The construction materials are another factor. High modulus graphite rods are a more costly material than low modulus graphite.
Add Boron into the rod construction and that adds to the cost, but also extends the life and abilities of the rod. 
Many of the high end manufacturers expend a fair amount on R&D as well as support various causes to protect our fisheries.
Then there is the question of warranties. I'm pretty sure the warranty on $90 rod may not exist (LL Bean is an exception); a decent warranty is usually commensurate with initial cost of the rod.
There are some very good rods made in New Zealand, but the cost is on par with our high end rods. Many of the high end manufacturers also market a less expensive line that fits into mid-range pricing.

Buy the best rod you can afford; you generally get what you pay for.


----------



## Backwater (Dec 14, 2014)




----------



## MariettaMike (Jun 14, 2012)

el9surf said:


> So what else did the birdie tell you? Who makes the new line?

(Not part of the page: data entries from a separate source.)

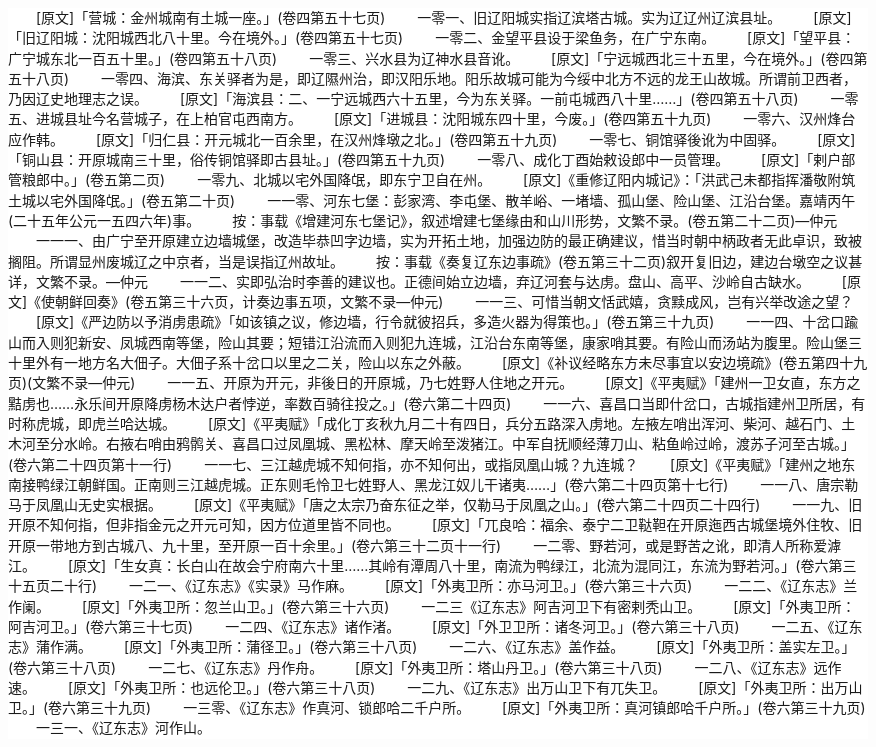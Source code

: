 　　[原文]「营城：金州城南有土城一座。」(卷四第五十七页)
　　一零一、旧辽阳城实指辽滨塔古城。实为辽辽州辽滨县址。
　　[原文]「旧辽阳城：沈阳城西北八十里。今在境外。」(卷四第五十七页)
　　一零二、金望平县设于梁鱼务，在广宁东南。
　　[原文]「望平县：广宁城东北一百五十里。」(卷四第五十八页)
　　一零三、兴水县为辽神水县音讹。
　　[原文]「宁远城西北三十五里，今在境外。」(卷四第五十八页)
　　一零四、海滨、东关驿者为是，即辽隰州治，即汉阳乐地。阳乐故城可能为今绥中北方不远的龙王山故城。所谓前卫西者，乃因辽史地理志之误。
　　[原文]「海滨县：二、一宁远城西六十五里，今为东关驿。一前屯城西八十里……」(卷四第五十八页)
　　一零五、进城县址今名营城子，在上柏官屯西南方。
　　[原文]「进城县：沈阳城东四十里，今废。」(卷四第五十九页)
　　一零六、汉州烽台应作韩。
　　[原文]「归仁县：开元城北一百余里，在汉州烽墩之北。」(卷四第五十九页)
　　一零七、铜馆驿後讹为中固驿。
　　[原文]「铜山县：开原城南三十里，俗传铜馆驿即古县址。」(卷四第五十九页)
　　一零八、成化丁酉始敕设郎中一员管理。
　　[原文]「剌户部管粮郎中。」(卷五第二页)
　　一零九、北城以宅外国降氓，即东宁卫自在州。
　　[原文]《重修辽阳内城记》：「洪武己未都指挥潘敬附筑土城以宅外国降氓。」(卷五第二十页)
　　一一零、河东七堡：彭家湾、李屯堡、散羊峪、一堵墙、孤山堡、险山堡、江沿台堡。嘉靖丙午(二十五年公元一五四六年)事。
　　按：事载《增建河东七堡记》，叙述增建七堡缘由和山川形势，文繁不录。(卷五第二十二页)—仲元
　　一一一、由广宁至开原建立边墙城堡，改造毕恭凹字边墙，实为开拓土地，加强边防的最正确建议，惜当时朝中柄政者无此卓识，致被搁阻。所谓显州废城辽之中京者，当是误指辽州故址。
　　按：事载《奏复辽东边事疏》(卷五第三十二页)叙开复旧边，建边台墩空之议甚详，文繁不录。—仲元
　　一一二、实即弘治时李善的建议也。正德间始立边墙，弃辽河套与达虏。盘山、高平、沙岭自古缺水。
　　[原文]《使朝鲜回奏》(卷五第三十六页，计奏边事五项，文繁不录—仲元)
　　一一三、可惜当朝文恬武嬉，贪黩成风，岂有兴举改途之望？
　　[原文]《严边防以予消虏患疏》「如该镇之议，修边墙，行令就彼招兵，多造火器为得策也。」(卷五第三十九页)
　　一一四、十岔口踰山而入则犯新安、凤城西南等堡，险山其要；短错江沿流而入则犯九连城，江沿台东南等堡，康家哨其要。有险山而汤站为腹里。险山堡三十里外有一地方名大佃子。大佃子系十岔口以里之二关，险山以东之外蔽。
　　[原文]《补议经略东方未尽事宜以安边境疏》(卷五第四十九页)(文繁不录—仲元)
　　一一五、开原为开元，非後日的开原城，乃七姓野人住地之开元。
　　[原文]《平夷赋》「建州一卫女直，东方之黠虏也……永乐间开原降虏杨木达户者悖逆，率数百骑往投之。」(卷六第二十四页)
　　一一六、喜昌口当即什岔口，古城指建州卫所居，有时称虎城，即虎兰哈达城。
　　[原文]《平夷赋》「成化丁亥秋九月二十有四日，兵分五路深入虏地。左掖左哨出浑河、柴河、越石门、土木河至分水岭。右掖右哨由鸦鹘关、喜昌口过凤凰城、黑松林、摩天岭至泼猪江。中军自抚顺经薄刀山、粘鱼岭过岭，渡苏子河至古城。」(卷六第二十四页第十一行)
　　一一七、三江越虎城不知何指，亦不知何出，或指凤凰山城？九连城？
　　[原文]《平夷赋》「建州之地东南接鸭绿江朝鲜国。正南则三江越虎城。正东则毛怜卫七姓野人、黑龙江奴儿干诸夷……」(卷六第二十四页第十七行)
　　一一八、唐宗勒马于凤凰山无史实根据。
　　[原文]《平夷赋》「唐之太宗乃奋东征之举，仅勒马于凤凰之山。」(卷六第二十四页二十四行)
　　一一九、旧开原不知何指，但非指金元之开元可知，因方位道里皆不同也。
　　[原文]「兀良哈：福余、泰宁二卫鞑靼在开原迤西古城堡境外住牧、旧开原一带地方到古城八、九十里，至开原一百十余里。」(卷六第三十二页十一行)
　　一二零、野若河，或是野苦之讹，即清人所称爱滹江。
　　[原文]「生女真：长白山在故会宁府南六十里……其岭有潭周八十里，南流为鸭绿江，北流为混同江，东流为野若河。」(卷六第三十五页二十行)
　　一二一、《辽东志》《实录》马作麻。
　　[原文]「外夷卫所：亦马河卫。」(卷六第三十六页)
　　一二二、《辽东志》兰作阑。
　　[原文]「外夷卫所：忽兰山卫。」(卷六第三十六页)
　　一二三《辽东志》阿吉河卫下有密剌秃山卫。
　　[原文]「外夷卫所：阿吉河卫。」(卷六第三十七页)
　　一二四、《辽东志》诸作渚。
　　[原文]「外卫卫所：诸冬河卫。」(卷六第三十八页)
　　一二五、《辽东志》蒲作满。
　　[原文]「外夷卫所：蒲径卫。」(卷六第三十八页)
　　一二六、《辽东志》盖作益。
　　[原文]「外夷卫所：盖实左卫。」(卷六第三十八页)
　　一二七、《辽东志》丹作舟。
　　[原文]「外夷卫所：塔山丹卫。」(卷六第三十八页)
　　一二八、《辽东志》远作速。
　　[原文]「外夷卫所：也远伦卫。」(卷六第三十八页)
　　一二九、《辽东志》出万山卫下有兀失卫。
　　[原文]「外夷卫所：出万山卫。」(卷六第三十九页)
　　一三零、《辽东志》作真河、锁郎哈二千户所。
　　[原文]「外夷卫所：真河镇郎哈千户所。」(卷六第三十九页)
　　一三一、《辽东志》河作山。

Apparently old fly fisherman with Alzheimer's because they supposedly have no memory.

May be from the Land of Raz!


----------



## flysalt060 (Aug 5, 2012)

It will all come out at icast. Likely rio. Farbank, helping SA's bottom line every chance they get.


----------



## crc01 (Oct 28, 2016)

SA already has fly lines that cost 130. I would imagine they are just adding more tapers to that line?


----------



## Backwater (Dec 14, 2014)

We'll see....


----------



## dragless (Apr 14, 2017)

sidelock said:


> If we all stop buying $1000 fly rods now and buy mid priced rods instead, competition will force rod manufactures to bring their mid priced rods up to the $1000 rods standards and we will ultimately be getting the same $1000 rods for the price of a mid price rod which is a more realistic value.
> It's all about marketing ! rods cost a measly fraction of what they sell for to produce but the industry will not change their business practice unless we the consumer make them change !


100%- you are dead on.I am getting very frustrated with what us fly fishers have done to ourselves...we really only have ourself to blame.


----------



## rakeel (Apr 9, 2014)

I believe the line you're referring to is the Rio flats pro DirectCore line. I think it's supposed to retail in the $120-130 range when it comes out. I don't remember what's supposed to be so special about it but one of my local fly shops had a sample of it and I got to cast it last week. Here's some of my takeaways. 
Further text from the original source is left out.